What is required | Which lines of the records below contain the word "that"? Report each of them in full.

Extracted records:
"""

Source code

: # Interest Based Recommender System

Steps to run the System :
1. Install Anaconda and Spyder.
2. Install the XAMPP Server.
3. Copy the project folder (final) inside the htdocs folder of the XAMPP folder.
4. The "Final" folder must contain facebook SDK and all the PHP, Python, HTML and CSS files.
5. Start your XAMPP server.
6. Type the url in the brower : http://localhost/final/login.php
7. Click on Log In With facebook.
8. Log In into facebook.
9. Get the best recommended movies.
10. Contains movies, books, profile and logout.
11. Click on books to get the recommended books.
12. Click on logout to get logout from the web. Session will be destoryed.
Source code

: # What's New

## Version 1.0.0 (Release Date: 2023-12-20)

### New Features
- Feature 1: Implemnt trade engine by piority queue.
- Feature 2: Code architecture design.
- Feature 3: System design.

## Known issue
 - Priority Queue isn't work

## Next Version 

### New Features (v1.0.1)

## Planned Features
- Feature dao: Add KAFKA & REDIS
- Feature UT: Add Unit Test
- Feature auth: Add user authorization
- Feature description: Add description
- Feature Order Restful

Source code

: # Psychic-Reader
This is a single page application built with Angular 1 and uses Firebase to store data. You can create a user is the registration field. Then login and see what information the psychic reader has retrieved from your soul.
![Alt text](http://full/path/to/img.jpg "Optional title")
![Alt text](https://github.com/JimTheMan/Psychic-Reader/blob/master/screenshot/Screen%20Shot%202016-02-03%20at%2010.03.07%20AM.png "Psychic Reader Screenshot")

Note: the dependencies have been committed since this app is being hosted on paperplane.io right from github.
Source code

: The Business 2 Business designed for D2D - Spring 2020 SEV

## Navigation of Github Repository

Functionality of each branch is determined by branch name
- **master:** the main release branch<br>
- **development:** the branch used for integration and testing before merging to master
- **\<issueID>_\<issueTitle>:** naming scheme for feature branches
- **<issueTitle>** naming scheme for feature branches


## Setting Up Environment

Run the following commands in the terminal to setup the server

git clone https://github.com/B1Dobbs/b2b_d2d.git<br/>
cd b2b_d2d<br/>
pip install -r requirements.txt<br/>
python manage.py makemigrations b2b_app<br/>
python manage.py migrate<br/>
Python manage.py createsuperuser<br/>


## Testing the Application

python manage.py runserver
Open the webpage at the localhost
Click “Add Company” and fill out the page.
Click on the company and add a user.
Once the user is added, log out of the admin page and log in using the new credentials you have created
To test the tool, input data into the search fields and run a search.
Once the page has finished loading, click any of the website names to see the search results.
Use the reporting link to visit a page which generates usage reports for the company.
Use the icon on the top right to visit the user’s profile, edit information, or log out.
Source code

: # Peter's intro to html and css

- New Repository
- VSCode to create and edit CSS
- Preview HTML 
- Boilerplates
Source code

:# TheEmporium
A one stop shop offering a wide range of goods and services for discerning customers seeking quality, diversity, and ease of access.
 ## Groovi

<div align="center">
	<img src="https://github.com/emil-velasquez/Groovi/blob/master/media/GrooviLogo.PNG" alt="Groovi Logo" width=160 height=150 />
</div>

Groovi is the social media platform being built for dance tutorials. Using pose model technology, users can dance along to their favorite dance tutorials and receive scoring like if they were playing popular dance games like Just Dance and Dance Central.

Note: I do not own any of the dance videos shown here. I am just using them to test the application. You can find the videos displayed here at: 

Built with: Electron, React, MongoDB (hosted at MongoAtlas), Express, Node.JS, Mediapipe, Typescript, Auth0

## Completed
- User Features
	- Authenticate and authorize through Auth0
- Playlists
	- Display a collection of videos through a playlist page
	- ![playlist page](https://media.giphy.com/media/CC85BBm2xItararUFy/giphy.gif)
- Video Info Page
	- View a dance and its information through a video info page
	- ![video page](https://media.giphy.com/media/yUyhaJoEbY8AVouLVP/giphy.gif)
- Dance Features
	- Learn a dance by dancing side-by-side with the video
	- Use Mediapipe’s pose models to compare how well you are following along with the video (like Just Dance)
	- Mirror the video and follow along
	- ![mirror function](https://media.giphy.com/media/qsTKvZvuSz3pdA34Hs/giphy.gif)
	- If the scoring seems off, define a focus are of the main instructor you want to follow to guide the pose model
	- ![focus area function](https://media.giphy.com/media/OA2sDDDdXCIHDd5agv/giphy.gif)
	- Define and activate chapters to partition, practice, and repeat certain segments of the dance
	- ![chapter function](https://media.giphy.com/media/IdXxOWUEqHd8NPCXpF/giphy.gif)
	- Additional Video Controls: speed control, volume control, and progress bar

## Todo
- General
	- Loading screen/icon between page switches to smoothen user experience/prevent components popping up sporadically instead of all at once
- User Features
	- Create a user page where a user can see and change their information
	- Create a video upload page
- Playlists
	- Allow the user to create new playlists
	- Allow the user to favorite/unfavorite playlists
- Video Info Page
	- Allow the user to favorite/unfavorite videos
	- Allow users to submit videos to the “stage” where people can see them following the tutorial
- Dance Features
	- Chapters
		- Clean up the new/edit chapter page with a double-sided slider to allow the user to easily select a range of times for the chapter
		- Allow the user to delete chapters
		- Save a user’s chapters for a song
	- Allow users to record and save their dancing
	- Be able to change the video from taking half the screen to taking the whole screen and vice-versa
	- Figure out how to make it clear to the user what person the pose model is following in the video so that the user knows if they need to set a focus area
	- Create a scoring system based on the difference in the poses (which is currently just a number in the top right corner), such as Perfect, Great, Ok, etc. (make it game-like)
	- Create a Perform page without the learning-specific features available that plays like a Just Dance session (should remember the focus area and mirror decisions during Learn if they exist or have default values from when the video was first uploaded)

"""

Result of the exercise |
	- Figure out how to make it clear to the user what person the pose model is following in the video so that the user knows if they need to set a focus area
	- Create a Perform page without the learning-specific features available that plays like a Just Dance session (should remember the focus area and mirror decisions during Learn if they exist or have default values from when the video was first uploaded)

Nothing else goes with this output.